La Commission nationale de l'Informatique et des Libertés,

Saisie le 2 mai 2006 par l'Institut national des études démographiques d'une demande d'autorisation relative à la mise en oeuvre d'un traitement automatisé de données à caractère personnel ayant pour objet de permettre la réalisation d'une enquête sur l'intégration des secondes générations en Europe ;

Vu la convention no 108 du 28 janvier 1981 du Conseil de l'Europe pour la protection des personnes à l'égard du traitement automatisé des données à caractère personnel ;

Vu la directive no 95/46/CE du Parlement européen et du Conseil en date du 24 octobre 1995 relative à la protection des personnes physiques à l'égard du traitement des données à caractère personnel et à la libre circulation de ces données ;

Vu la loi no 78-17 du 6 janvier 1978 relative à l'informatique, aux fichiers et aux libertés, modifiée par la loi no 2004-801 du 6 août 2004 relative à la protection des personnes physiques à l'égard des traitements de données à caractère personnel ;

Vu le décret no 2005-1309 du 20 octobre 2005 pris pour l'application de la loi no 78-17 du 6 janvier 1978 relative à l'informatique, aux fichiers et aux libertés, modifiée par la loi no 2004-801 du 6 août 2004 ;

Après avoir entendu Mlle Anne Debet, commissaire, en son rapport, et Mme Pascale Compagnie, commissaire du Gouvernement, en ses observations,

Formule les observations suivantes :

La commission est saisie par l'Institut national des études démographiques (INED) de la mise en oeuvre d'un traitement automatisé de données à caractère personnel dans le cadre de sa participation à une enquête coordonnée au niveau européen par le réseau IMISCOE et financée pour partie par la Commission européenne.
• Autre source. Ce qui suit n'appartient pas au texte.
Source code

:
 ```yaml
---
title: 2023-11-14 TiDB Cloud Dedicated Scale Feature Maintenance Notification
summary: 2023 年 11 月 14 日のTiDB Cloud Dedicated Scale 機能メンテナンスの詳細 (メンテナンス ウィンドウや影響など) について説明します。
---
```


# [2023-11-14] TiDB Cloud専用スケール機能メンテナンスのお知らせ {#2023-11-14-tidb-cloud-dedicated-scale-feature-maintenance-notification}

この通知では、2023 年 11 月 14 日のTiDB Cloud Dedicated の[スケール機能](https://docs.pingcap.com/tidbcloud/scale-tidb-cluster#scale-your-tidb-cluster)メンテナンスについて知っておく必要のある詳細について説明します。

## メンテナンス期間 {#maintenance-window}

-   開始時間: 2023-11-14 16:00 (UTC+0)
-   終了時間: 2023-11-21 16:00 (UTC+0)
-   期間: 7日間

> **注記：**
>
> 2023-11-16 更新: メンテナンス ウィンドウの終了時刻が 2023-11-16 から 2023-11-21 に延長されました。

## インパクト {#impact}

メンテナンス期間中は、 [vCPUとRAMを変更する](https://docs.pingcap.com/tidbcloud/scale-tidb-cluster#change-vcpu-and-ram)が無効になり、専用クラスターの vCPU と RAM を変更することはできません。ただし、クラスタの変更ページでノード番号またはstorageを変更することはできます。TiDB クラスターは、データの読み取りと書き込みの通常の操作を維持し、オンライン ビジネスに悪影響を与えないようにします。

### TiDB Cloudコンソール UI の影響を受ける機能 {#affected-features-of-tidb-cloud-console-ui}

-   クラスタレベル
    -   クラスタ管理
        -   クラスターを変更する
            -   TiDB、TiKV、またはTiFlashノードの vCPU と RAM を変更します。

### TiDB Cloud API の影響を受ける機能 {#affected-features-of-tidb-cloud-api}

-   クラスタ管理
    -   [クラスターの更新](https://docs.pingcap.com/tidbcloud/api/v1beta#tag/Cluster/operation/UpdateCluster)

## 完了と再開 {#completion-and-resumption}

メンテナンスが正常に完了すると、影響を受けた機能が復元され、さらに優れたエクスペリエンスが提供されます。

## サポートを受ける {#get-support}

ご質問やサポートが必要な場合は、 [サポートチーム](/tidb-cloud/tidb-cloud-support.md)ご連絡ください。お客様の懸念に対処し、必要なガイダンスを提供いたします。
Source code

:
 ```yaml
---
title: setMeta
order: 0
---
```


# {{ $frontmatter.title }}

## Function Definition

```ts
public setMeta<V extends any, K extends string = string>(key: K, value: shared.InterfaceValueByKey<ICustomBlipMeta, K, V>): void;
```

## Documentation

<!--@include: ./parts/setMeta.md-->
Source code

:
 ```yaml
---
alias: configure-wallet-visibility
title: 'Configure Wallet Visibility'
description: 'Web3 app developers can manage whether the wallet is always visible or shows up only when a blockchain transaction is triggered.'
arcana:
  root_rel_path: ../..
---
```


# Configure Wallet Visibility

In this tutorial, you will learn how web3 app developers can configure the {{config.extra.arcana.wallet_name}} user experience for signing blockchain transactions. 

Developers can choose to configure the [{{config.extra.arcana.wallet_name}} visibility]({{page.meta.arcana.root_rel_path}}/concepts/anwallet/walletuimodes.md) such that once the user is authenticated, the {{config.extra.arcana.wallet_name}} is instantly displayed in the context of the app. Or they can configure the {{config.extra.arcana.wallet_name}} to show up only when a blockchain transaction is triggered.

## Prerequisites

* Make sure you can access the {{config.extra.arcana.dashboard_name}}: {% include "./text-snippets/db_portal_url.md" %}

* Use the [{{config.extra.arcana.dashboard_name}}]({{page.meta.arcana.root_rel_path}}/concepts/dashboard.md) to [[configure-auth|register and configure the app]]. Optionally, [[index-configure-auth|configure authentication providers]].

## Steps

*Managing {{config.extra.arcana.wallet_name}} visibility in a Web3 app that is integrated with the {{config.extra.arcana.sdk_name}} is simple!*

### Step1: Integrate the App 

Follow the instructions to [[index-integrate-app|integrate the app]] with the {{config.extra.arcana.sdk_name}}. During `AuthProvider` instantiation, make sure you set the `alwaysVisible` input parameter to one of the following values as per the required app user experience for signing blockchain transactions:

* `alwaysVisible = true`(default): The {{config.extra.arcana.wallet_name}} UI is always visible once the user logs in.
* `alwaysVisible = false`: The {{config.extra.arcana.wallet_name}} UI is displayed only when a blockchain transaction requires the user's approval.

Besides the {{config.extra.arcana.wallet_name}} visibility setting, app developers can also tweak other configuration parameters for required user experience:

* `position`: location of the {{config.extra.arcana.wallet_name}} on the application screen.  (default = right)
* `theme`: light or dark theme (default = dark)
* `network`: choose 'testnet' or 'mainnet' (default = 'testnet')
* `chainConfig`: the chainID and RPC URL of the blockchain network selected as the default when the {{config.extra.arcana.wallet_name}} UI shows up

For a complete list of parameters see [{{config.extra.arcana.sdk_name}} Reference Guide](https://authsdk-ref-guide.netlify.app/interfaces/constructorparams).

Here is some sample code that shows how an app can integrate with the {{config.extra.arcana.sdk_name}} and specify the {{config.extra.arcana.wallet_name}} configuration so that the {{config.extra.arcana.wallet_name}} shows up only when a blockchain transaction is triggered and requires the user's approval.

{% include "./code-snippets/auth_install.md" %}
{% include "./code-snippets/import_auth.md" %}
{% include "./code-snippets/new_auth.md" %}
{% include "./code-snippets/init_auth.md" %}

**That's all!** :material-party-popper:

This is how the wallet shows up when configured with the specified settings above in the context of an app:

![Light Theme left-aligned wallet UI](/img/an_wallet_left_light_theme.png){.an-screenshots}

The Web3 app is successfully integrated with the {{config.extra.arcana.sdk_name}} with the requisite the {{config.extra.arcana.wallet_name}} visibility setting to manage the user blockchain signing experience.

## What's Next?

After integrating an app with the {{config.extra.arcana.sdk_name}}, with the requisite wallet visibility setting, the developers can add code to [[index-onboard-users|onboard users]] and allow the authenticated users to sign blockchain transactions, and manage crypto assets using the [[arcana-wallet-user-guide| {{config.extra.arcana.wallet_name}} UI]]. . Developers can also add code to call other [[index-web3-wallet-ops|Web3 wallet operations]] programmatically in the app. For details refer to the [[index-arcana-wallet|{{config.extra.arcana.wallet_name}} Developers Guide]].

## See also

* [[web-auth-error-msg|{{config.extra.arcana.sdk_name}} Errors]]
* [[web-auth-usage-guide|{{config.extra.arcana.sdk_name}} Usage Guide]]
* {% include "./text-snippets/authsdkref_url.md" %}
Ce traitement a pour finalité d'analyser et de comparer l'intégration des descendants d'immigrés dans plusieurs villes européennes.

Le protocole d'enquête est commun à toutes les équipes de recherche et prévoit un questionnaire identique s'adressant à des personnes âgées de 18 à 35 ans, nées dans le pays d'enquête et dont au moins un parent est natif de Turquie, du Maroc ou de l'ex-Yougoslavie.

L'enquête qui serait réalisée en France porterait sur 1 500 personnes résidant à Paris et à Strasbourg. Dans chaque ville, seraient concernées 750 personnes réparties de la manière suivante : 250 personnes nées en France dont un parent est natif du Maroc, 250 personnes nées en France dont un parent est natif de Turquie, 250 personnes nées en France et dont les deux parents sont nés en France.

Afin d'identifier les personnes susceptibles d'être interrogées, l'INED envisage de procéder, dans le fichier des abonnés de l'annuaire du téléphone, hors listes rouge et orange, correspondant aux zones géographiques retenues, à une sélection aléatoire de noms et prénoms. Cette liste serait ensuite adressée à un organisme allemand spécialiste de travaux onomastiques qui établirait à partir de celle-ci une liste de noms et prénoms à consonance turque ou marocaine. L'INED rapprocherait cette liste de l'annuaire du téléphone pour obtenir les coordonnées téléphoniques et postales des personnes. Une enquête filtre téléphonique réalisée par un prestataire de services de l'INED permettrait enfin de vérifier que les personnes sélectionnées correspondent aux critères fixés par le protocole d'enquête.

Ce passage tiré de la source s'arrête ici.